COURTSHIP AND MARRIAGE
Marriage is something that will influence and affect your life, both in this world, and in the world to come. A sincere Christian will not advance his plans in this direction without the knowledge that God approves his course. He will not want to choose for himself, but will feel that God must choose for him. We are not to please ourselves, for Christ pleased not himself, I would not be understood to mean that any one is to marry one whom he does not love. This would be sin. But fancy and the emotional nature must not be allowed to lead on to ruin. God requires the whole heart, the supreme affections.
As we keep these thought in mind, let us look at four aspects of courtship and marriage.
Factors To Consider In Your Choice Of Partner
Qualities To Be Sought In A Prospective Wife
Qualities To Be Sought In A Prospective Husband
How To Choose The Right Person
Factors To Consider In Your Choice Of Partner
The Lord desires His servants to preserve their holy and peculiar character. "Be ye not unequally yoked together with unbelievers," is His command; "for what fellowship hath righteousness with unrighteousness? and what communion hath light with darkness? and what concord hath Christ with Belial? or what part hath he that believeth with an infidel? and what agreement hath the temple of God with idols? for ye are the temple of the living God; as God hath said, I will dwell in them, and walk in them; and I will be their God, and they shall be My people. Wherefore come out from among them, and be ye separate, saith the Lord, and touch not the unclean thing; and I will receive you, and will be a Father unto you, and ye shall be My sons and daughters, saith the Lord Almighty." 2 Corinthians 6:14-18.
Never was there a time in earth's history when this warning was more appropriate than at the present time.
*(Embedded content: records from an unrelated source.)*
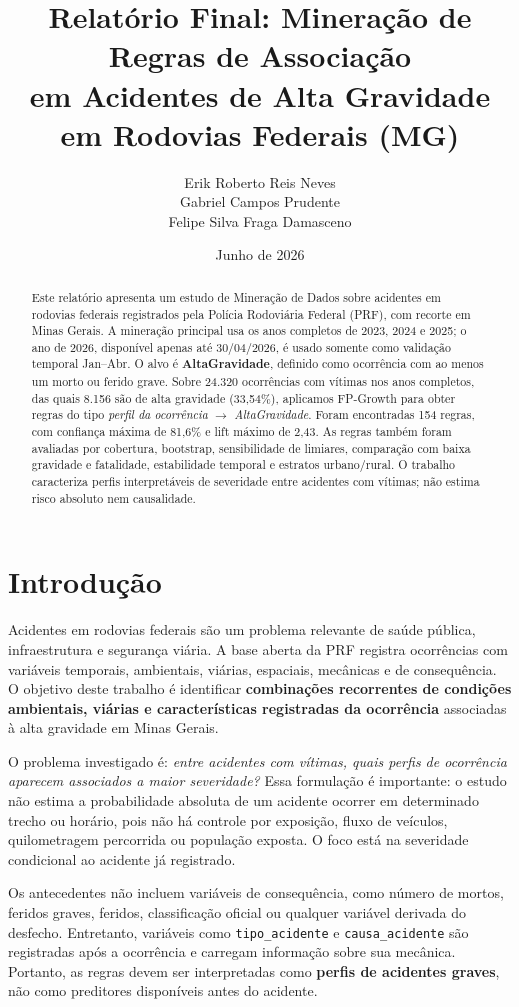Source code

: \documentclass[12pt]{article}
\title{Relatório Final: Mineração de Regras de Associação\\
em Acidentes de Alta Gravidade em Rodovias Federais (MG)}
\author{Erik Roberto Reis Neves \\ Gabriel Campos Prudente \\ Felipe Silva Fraga Damasceno}
\date{Junho de 2026}
\begin{document}
\maketitle

\begin{abstract}
Este relatório apresenta um estudo de Mineração de Dados sobre acidentes em rodovias federais registrados pela Polícia Rodoviária Federal (PRF), com recorte em Minas Gerais. A mineração principal usa os anos completos de 2023, 2024 e 2025; o ano de 2026, disponível apenas até 30/04/2026, é usado somente como validação temporal Jan--Abr. O alvo é \textbf{AltaGravidade}, definido como ocorrência com ao menos um morto ou ferido grave. Sobre 24.320 ocorrências com vítimas nos anos completos, das quais 8.156 são de alta gravidade (33,54\%), aplicamos FP-Growth para obter regras do tipo \textit{perfil da ocorrência} $\rightarrow$ \textit{AltaGravidade}. Foram encontradas 154 regras, com confiança máxima de 81,6\% e lift máximo de 2,43. As regras também foram avaliadas por cobertura, bootstrap, sensibilidade de limiares, comparação com baixa gravidade e fatalidade, estabilidade temporal e estratos urbano/rural. O trabalho caracteriza perfis interpretáveis de severidade entre acidentes com vítimas; não estima risco absoluto nem causalidade.
\end{abstract}

\section{Introdução}

Acidentes em rodovias federais são um problema relevante de saúde pública, infraestrutura e segurança viária. A base aberta da PRF registra ocorrências com variáveis temporais, ambientais, viárias, espaciais, mecânicas e de consequência. O objetivo deste trabalho é identificar \textbf{combinações recorrentes de condições ambientais, viárias e características registradas da ocorrência} associadas à alta gravidade em Minas Gerais.

O problema investigado é: \textit{entre acidentes com vítimas, quais perfis de ocorrência aparecem associados a maior severidade?} Essa formulação é importante: o estudo não estima a probabilidade absoluta de um acidente ocorrer em determinado trecho ou horário, pois não há controle por exposição, fluxo de veículos, quilometragem percorrida ou população exposta. O foco está na severidade condicional ao acidente já registrado.

Os antecedentes não incluem variáveis de consequência, como número de mortos, feridos graves, feridos, classificação oficial ou qualquer variável derivada do desfecho. Entretanto, variáveis como \texttt{tipo\_acidente} e \texttt{causa\_acidente} são registradas após a ocorrência e carregam informação sobre sua mecânica. Portanto, as regras devem ser interpretadas como \textbf{perfis de acidentes graves}, não como preditores disponíveis antes do acidente.
\end{document}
Many professed Christians think, like Solomon, that they may unite with the ungodly, because their influence over those who are in the wrong will be beneficial; but too often they themselves, entrapped and overcome, yield their sacred faith, sacrifice principle, and separate themselves from God. One false step leads to another, till at last they place themselves where they cannot hope to break the chains that bind them.
Great care should be taken by Christian youth in the formation of friendships and in the choice of companions. Take heed, lest what you now think to be pure gold turns out to be base metal. Worldly associations tend to place obstructions in the way of your service to God, and many souls are ruined by unhappy unions, either business or matrimonial, with those who can never elevate or ennoble. Never should God's people venture upon forbidden ground. Marriage between believers and unbelievers is forbidden by God. But too often the unconverted heart follows its own desires, and marriages unsanctioned by God are formed. Because of this many men and women are without hope and without God in the world. Their noble aspirations are dead; by a chain of circumstances they are held in Satan's net. Those who are ruled by passion and impulse will have a bitter harvest to reap in this life, and their course may result in the loss of their souls.
The marriage institution was designed of Heaven to be a blessing to man; but, in a general sense, it has been abused in such a manner as to make it a dreadful curse. Most of men and women have acted, in entering the marriage relation, as though the only question for them to settle was, whether they loved each other. But they should realize that a responsibility rests upon them in the marriage relation farther than this. They should consider whether their offspring will possess physical health, and mental and moral strength. But few have moved with high motives, and with elevated considerations which they could not lightly throw off - that society had claims upon them, that the weight of their family's influence would tell in the upward or downward scale.
Society is composed of families; and heads of families are responsible for the molding of society. If those who choose to enter the marriage relation without due consideration were alone to be the sufferers, then the evil would not be so great, and their sin would be comparatively small. But the misery arising from unhappy marriages is felt by the offspring of such unions.They have entailed upon them a life of living misery; and, though innocent, suffer the consequences of their parents' inconsiderate course. Men and women have no right to follow impulse, or blind passion, in their marriage relation, and then bring innocent children into the world to realize from various causes that life has but little joy, but little happiness, and is therefore a burden. Children generally inherit the peculiar traits of character which the parents possess; and in addition to all this, many come up without any redeeming influence around them. They are too frequently huddled together in poverty and filth. With such surroundings and examples, what can be expected of the children when they come upon the stage of action, but that they will sink lower in the scale of moral worth than their parents, and their deficiencies, in every respect, be more apparent than theirs? Thus have this class perpetuated their deficiencies, and cursed their posterity with poverty, imbecility, and degradation. These should not have married. At least, they should not have brought innocent children into existence to share their misery, and hand down their own deficiencies, with accumulating wretchedness, from generation to generation. This is one great cause of the degeneracy of the race.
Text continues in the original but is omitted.